RECORDS

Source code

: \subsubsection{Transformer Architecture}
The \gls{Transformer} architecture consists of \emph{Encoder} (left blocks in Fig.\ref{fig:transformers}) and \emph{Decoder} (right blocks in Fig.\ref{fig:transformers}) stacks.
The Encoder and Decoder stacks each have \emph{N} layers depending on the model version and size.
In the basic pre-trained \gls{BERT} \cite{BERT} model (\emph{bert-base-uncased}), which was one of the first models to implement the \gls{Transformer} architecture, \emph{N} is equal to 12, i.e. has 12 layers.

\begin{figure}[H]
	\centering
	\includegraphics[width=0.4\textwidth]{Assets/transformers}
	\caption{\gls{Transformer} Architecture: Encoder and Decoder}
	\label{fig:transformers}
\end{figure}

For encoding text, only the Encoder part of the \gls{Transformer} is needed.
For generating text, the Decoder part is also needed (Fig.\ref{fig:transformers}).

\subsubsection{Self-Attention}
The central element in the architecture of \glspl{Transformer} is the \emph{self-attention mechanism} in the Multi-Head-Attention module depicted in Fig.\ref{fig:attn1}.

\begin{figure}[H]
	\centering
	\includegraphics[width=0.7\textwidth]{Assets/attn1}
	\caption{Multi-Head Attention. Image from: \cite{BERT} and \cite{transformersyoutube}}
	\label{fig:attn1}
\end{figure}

* * *

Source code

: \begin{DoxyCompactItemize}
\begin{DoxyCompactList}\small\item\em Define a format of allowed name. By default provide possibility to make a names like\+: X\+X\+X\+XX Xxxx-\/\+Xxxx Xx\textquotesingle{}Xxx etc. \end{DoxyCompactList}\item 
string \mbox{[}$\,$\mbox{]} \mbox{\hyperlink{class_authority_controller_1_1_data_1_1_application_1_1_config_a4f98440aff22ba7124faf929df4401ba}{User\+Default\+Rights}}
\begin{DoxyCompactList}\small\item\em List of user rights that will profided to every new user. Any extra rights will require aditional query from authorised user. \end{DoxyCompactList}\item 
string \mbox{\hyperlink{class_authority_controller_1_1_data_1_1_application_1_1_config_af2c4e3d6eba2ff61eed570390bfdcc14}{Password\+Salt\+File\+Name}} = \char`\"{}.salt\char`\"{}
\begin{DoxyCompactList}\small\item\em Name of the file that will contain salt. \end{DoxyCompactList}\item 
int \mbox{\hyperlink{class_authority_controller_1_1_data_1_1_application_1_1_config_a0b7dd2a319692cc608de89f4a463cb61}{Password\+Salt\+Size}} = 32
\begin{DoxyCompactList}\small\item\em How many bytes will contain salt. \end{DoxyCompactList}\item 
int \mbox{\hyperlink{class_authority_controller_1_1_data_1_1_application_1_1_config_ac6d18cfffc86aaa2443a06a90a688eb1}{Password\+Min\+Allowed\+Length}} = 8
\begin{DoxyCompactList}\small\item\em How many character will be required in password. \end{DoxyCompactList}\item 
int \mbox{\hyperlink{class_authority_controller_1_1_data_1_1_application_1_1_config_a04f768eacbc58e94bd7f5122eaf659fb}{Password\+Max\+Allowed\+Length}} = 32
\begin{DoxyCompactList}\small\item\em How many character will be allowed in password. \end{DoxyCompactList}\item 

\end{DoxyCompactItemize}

DIRECTIONS
Work out how many lines in the data include "Assets". Answer with the number only.

THE COMPLETED TASK
2